Temporal Abstraction

The fundamental operation of temporal abstraction is the aggregation of low-level, point-in-time events into meaningful time intervals or states. Instead of reasoning about individual sensor readings at t=1, t=2, t=3, an agent abstracts these into a state like "UserSessionActive" from t=1 to t=15. This is achieved through algorithms that detect state boundaries based on event density, semantic shifts, or learned patterns.

Abstraction often occurs at multiple levels of granularity, forming a hierarchical temporal memory. For example:

• Low-Level: MouseClick, KeyPress
• Mid-Level: FormInteraction (spanning multiple clicks/keys)
• High-Level: CheckoutProcessCompleted This hierarchy allows agents to reason at the appropriate level of detail, switching from strategic planning (high-level) to debugging (low-level) as needed.

A critical output of abstraction is attaching a semantic label to a discovered interval. This goes beyond simple segmentation. Using temporal pattern recognition or sequence classification models, the system infers that the events between t_a and t_b collectively represent "NetworkAnomaly" or "CustomerOnboardingFlow". This label becomes the primary key for time-aware retrieval and causal reasoning.

A primary engineering benefit is massive data compression. A raw event stream of 10,000 data points can be abstracted into 50 meaningful intervals, reducing storage footprint in vector databases or knowledge graphs by orders of magnitude. This compression must be lossy-informative, discarding noise while preserving the semantic essence required for future agent decisions.

Abstracted intervals are the nodes in an event causality graph. By working with State A and State B instead of thousands of raw events, agents can efficiently hypothesize and test relationships like "State A (ServerLoadHigh) PRECEDES State B (ApiResponseSlow)". This is the foundation for temporal reasoning about precedence, concurrency, and potential causation within autonomous systems.

Abstracted temporal states provide the clean API for agentic cognitive architectures. A planning agent queries memory not for "all events last Tuesday," but for "the FailedDeployment episode that occurred before the current SystemOutage." This shift from point-in-time queries to interval-based queries is what allows agents to maintain context over long horizons and decompose complex, time-extended goals.

A continuous, time-ordered sequence of discrete events or state changes. This is the foundational raw data source for temporal abstraction.

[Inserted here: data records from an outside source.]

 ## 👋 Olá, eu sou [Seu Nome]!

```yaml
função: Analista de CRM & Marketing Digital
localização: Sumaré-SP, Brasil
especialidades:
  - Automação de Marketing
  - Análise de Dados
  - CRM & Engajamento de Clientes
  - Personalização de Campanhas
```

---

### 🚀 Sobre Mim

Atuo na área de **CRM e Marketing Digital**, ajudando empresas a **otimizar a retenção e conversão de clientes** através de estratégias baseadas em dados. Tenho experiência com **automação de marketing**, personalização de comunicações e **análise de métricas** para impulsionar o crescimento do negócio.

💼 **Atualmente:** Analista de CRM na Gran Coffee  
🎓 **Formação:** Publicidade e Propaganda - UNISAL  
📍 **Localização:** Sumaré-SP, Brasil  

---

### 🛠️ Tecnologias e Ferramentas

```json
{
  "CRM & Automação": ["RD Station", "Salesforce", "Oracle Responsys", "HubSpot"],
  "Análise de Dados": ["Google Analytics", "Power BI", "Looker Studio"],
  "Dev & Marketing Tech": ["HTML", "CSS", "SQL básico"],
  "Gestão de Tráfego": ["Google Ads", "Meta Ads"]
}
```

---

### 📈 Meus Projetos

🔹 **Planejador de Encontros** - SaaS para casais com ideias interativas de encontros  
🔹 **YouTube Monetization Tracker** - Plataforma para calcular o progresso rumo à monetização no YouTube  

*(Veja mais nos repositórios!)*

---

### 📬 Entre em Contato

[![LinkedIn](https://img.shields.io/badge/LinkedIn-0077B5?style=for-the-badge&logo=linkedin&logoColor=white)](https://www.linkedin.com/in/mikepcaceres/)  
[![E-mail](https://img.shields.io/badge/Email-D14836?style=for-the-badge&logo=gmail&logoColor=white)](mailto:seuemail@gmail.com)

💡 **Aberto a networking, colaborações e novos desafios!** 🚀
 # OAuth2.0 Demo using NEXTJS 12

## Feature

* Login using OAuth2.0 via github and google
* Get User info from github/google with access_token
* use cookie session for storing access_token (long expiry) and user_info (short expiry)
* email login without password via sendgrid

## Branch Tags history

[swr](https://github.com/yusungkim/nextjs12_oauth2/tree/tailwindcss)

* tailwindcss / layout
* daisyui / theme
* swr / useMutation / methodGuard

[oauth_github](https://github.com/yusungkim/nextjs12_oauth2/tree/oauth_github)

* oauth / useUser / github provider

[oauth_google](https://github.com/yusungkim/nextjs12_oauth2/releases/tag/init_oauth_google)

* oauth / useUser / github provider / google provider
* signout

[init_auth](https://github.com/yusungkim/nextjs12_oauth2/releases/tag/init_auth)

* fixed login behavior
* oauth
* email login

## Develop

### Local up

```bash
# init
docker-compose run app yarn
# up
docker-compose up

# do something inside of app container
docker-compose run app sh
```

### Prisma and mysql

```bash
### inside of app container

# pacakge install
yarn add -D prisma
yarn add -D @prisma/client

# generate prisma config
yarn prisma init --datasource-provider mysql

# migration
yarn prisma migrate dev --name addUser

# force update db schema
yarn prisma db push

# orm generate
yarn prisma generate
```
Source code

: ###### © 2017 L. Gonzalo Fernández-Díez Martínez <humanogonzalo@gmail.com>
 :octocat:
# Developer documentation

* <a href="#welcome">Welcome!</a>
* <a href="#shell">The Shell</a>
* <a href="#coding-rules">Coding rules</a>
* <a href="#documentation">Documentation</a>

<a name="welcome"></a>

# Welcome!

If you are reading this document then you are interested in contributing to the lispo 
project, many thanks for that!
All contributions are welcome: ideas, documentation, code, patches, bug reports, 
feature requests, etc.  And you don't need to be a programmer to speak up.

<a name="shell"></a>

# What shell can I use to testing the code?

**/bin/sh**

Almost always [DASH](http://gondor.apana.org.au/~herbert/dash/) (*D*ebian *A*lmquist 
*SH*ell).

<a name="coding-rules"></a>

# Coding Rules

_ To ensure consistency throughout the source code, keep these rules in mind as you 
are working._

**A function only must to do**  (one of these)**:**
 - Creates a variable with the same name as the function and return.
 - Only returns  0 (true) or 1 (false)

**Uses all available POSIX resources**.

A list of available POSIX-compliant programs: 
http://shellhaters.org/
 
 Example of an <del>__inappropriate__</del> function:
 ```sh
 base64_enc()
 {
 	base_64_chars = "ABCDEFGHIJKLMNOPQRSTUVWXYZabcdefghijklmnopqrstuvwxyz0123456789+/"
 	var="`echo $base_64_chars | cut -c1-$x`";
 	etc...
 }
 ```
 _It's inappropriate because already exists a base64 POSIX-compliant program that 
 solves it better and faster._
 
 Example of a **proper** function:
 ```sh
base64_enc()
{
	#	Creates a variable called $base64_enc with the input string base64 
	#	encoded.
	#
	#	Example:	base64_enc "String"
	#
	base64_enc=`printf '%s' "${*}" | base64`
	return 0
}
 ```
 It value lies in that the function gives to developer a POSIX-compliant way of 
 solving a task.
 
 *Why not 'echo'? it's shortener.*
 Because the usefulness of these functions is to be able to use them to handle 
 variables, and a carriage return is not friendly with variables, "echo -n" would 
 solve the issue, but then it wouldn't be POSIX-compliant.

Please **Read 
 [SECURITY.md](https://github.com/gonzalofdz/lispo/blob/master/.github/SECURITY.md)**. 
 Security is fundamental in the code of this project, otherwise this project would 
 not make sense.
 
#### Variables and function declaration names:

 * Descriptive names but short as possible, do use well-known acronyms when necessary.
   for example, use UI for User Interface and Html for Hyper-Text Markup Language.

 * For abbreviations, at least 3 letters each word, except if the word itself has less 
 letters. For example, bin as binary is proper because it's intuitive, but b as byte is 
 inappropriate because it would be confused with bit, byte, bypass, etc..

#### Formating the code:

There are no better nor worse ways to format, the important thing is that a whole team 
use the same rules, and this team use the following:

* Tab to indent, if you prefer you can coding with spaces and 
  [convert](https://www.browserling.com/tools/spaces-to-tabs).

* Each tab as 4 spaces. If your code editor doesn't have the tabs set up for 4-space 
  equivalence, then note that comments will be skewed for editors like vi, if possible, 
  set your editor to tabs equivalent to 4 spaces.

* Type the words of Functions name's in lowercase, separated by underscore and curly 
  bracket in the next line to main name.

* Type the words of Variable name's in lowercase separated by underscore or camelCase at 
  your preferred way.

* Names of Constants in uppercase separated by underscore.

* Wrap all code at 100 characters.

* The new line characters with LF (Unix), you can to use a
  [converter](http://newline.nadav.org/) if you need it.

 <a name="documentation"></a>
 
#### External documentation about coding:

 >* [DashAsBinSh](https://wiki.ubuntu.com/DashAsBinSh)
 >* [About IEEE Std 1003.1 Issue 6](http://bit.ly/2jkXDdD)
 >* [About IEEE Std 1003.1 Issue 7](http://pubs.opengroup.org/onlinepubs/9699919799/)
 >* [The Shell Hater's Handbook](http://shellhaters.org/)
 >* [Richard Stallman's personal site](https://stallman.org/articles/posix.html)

• Characteristics: High-volume, append-only, immutable.
• Examples: User clickstreams, IoT sensor readings, financial transaction logs, application log files.
• Processing: Serves as input for temporal chunking and event segmentation to create higher-level abstractions.

The process of segmenting a continuous event stream into discrete, meaningful units or episodes based on temporal boundaries or semantic shifts. This is a primary method for creating temporal abstractions.

• Goal: Transform low-level events into coherent, higher-level concepts (e.g., 'user session', 'machine maintenance cycle').
• Methods: Can be rule-based (time windows), change-point detection, or learned via models.
• Output: The resulting chunks are stored in structures like an episodic buffer or sequential memory.

A component of working memory that temporarily holds integrated information from different sources to form coherent episodes with temporal and spatial context. It acts as a short-term staging area for temporal abstractions.

• Function: Binds features (what), time (when), and location (where) into a single episodic representation.
• Capacity: Limited, acting as a rolling window of recent experience.
• Relation: Feeds abstracted episodes into long-term memory systems like vector stores or knowledge graphs.

A knowledge graph structure where nodes represent abstracted events and directed edges represent inferred causal or temporal relationships (e.g., 'leads to', 'precedes'). This enables complex reasoning over abstracted timelines.

• Enables: Answering "why" questions and predicting downstream effects of interventions.
• Construction: Built via event correlation analysis or learned through temporal pattern mining.
• Use Case: Critical for root-cause analysis in IT observability or predictive maintenance.

The system capability to logically infer relationships (e.g., before, after, during, overlaps) between abstracted events and to draw conclusions based on temporal constraints. It operates on the output of temporal abstraction.

• Core Task: Determining if Event A could have caused Event B given temporal constraints.
• Methods: Utilizes interval algebra or temporal logic within reasoning engines.
• Application: Essential for planning, scheduling, and historical analysis in autonomous agents.

The transformation of an ordered list of abstracted events or states into a fixed-dimensional vector representation. This encoding preserves information about the order and relationships of elements for efficient storage and comparison.

• Models: Achieved via temporal embedding models, RNNs, LSTMs, or transformers.
• Purpose: Enables similarity search over sequences ("find past situations similar to this one").
• Storage: Encoded sequences are indexed in vector databases for fast time-aware retrieval.